Required action >>
The answer must consist of every line from the entries below that contains the word "Glaudinimas".
··· Records provided ···
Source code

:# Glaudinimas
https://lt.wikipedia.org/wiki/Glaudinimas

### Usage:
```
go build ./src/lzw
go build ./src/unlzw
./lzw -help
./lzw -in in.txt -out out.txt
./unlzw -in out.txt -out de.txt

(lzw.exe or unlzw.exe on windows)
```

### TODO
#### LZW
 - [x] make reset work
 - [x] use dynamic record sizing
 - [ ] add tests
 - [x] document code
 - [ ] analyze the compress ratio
···
Solution >>
:# Glaudinimas
https://lt.wikipedia.org/wiki/Glaudinimas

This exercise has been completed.